Just because I have the capacity to identify a number of malt whiskies from a blind tasting, does not mean that I am simply a drunk. I am much more complex than that!

So, perhaps if we were to look at ‘Being Visionary’ from a behavioural competence perspective rather than as a description of a personality type, we might be able to uncover what it is, and stand a chance of replicating it…in each and every one of us.

Getting Hold of the Steering Wheel

So what’s it going to take to develop our innate but dormant visionary capability?

Here are five ideas to start with.

1.      Do the Mystery Tour

If we don’t see it we don’t think about it. It’s a case of ‘Out of Sight, Out of Mind’.

And if we don’t think about it, we don’t go looking for it. We don’t even know if it’s there.

There is a danger that we might only see what we want to see, but if we don’t look, we won’t see it at all.

So first of all, we have to force ourselves to look. That means opening our minds to what we might discover and not being afraid of the mystery. Then we have to start dreaming a little.

In essence, we all need to become strategic tourists.

The world is a rich and varied place, and there are many lessons to be learned by extending our area of focus.

The most successful companies don’t just duck and dive, careering this way and that to contend with shocks and surprises. They try to reduce the number and scale of surprises.

They create their own future by:

  1.  studying the landscape

  2. observing the trends

  3. remaining alert to subtle but significant patterns of social and commercial behaviour

  4. and being prepared to look, even if they might not like what they see.

2.      Look at the Road Ahead

When you’re driving along the motorway, you don’t fix your gaze on the car bonnet.
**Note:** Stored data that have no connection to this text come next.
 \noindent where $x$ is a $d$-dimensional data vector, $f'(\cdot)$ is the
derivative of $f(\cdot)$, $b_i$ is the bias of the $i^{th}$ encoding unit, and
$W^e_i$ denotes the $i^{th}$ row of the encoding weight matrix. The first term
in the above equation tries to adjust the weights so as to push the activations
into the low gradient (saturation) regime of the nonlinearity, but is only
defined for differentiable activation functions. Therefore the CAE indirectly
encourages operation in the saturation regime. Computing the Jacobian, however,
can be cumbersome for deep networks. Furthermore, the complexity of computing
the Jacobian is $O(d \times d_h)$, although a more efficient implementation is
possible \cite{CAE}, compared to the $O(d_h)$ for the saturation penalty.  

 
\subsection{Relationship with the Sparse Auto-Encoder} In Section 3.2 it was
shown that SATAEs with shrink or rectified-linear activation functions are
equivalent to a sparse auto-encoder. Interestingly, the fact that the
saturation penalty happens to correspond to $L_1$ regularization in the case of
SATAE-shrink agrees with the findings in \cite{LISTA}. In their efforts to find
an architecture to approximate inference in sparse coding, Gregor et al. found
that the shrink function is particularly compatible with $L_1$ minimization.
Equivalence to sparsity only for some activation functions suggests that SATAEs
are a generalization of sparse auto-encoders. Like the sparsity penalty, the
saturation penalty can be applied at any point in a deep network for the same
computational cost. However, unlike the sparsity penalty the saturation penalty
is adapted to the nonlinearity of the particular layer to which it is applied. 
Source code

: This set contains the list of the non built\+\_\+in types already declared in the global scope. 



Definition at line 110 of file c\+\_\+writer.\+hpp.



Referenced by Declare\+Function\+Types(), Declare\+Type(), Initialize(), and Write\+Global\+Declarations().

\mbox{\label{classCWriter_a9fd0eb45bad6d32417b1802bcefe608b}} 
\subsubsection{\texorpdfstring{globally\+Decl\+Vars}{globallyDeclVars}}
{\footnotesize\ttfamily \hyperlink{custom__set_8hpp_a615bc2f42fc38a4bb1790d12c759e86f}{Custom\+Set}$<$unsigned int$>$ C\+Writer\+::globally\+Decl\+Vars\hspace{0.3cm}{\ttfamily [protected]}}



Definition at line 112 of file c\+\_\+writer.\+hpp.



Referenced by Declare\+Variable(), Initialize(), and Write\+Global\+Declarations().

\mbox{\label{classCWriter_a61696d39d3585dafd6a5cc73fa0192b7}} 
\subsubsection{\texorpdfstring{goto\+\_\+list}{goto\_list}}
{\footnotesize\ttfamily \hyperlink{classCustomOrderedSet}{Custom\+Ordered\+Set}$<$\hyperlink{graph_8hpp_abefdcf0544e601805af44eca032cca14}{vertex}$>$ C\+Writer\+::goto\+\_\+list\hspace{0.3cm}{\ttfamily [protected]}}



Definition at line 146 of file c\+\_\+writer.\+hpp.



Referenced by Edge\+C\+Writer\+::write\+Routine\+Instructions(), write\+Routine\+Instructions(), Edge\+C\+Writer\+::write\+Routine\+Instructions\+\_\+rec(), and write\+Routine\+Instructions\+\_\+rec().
You look at the road ahead. This is the only way you can spot the dangers and warning signs in order to take controlled evasive action.

If the future is a road, we need to have a strong sense of where it is going and what’s in the way.

We live in a time where the pace of change is incredibly fast. We’ve come a long way from the Model T Ford.

Today, we are not so much on a country lane as on a four-lane highway, in rush hour, with a contraflow system in place, emergency vehicles blue-lighting us, a spilt load ahead, speed cameras and wild deer crossing.

We’ve got things coming at us from all directions so we need to be alert. We can’t afford to fall asleep at the wheel. We have to expand our field of vision, check our rear-view mirror, look out for road signs, and check our fuel gauge and where we can next fill up. We do this in a car because we don’t want to end up as a crash statistic.

The world of business isn’t so different.

  1.  We now live in a truly global economy – with all its threats and fragilities

  2. There are new world powers emerging that have the capacity to destabilise current alliances and regimes

  3. The world is changing geographically and meteorologically, borders are being redrawn & landscapes reshaped

  4. As people, we have different (and some say more demanding) expectations and needs

  5. Technological advances mean that we way we do business and communicate with each other is changing

Just as the driver makes use of all available instruments to help navigate this landscape, business leaders need to encourage their people to use the instruments available to them.

One such instrument is a PESTLE analysis. It offers a way of becoming alert to change (real or anticipated). By assessing the world outside from the perspectives of Political, Economic, Sociological, Technological, Legal & Environmental activity across the medium to long term, we can quickly identify changes that have the capacity to affect us.

I would go further by looking at philosophical changes which define the values, morals and ethics by which we feel it appropriate to conduct ourselves universally or nationally. It may have been considered fair-game for bakers to pad out bread with wood chippings in Victorian times, but these practices are frowned upon today. Who knows what we will consider acceptable at some point in the future.

This process clarifies the huge melting pot of change which we need to contend with. All of which, if we see it coming, we can divert, navigate, protect against and turn to our advantage.

A simple PESTLE analysis helps to answer some of those important questions I posed earlier:

  1. What are we really here for?

  2. Who are our customers?

  3. What’s the world like out there?

  4. What does it need from us?

  5. What are the trends?

  6. What’s our future?”

Teams need to carry out activities like these regularly and together.

3.      Have a Clear Map

There’s the apocryphal story of JFK visiting NASA headquarters in the 1960’s. He stopped to talk to one of the Janitors and when he asked, “What do you do?” the Janitor replied. “I’m helping to put a man on the moon, sir”.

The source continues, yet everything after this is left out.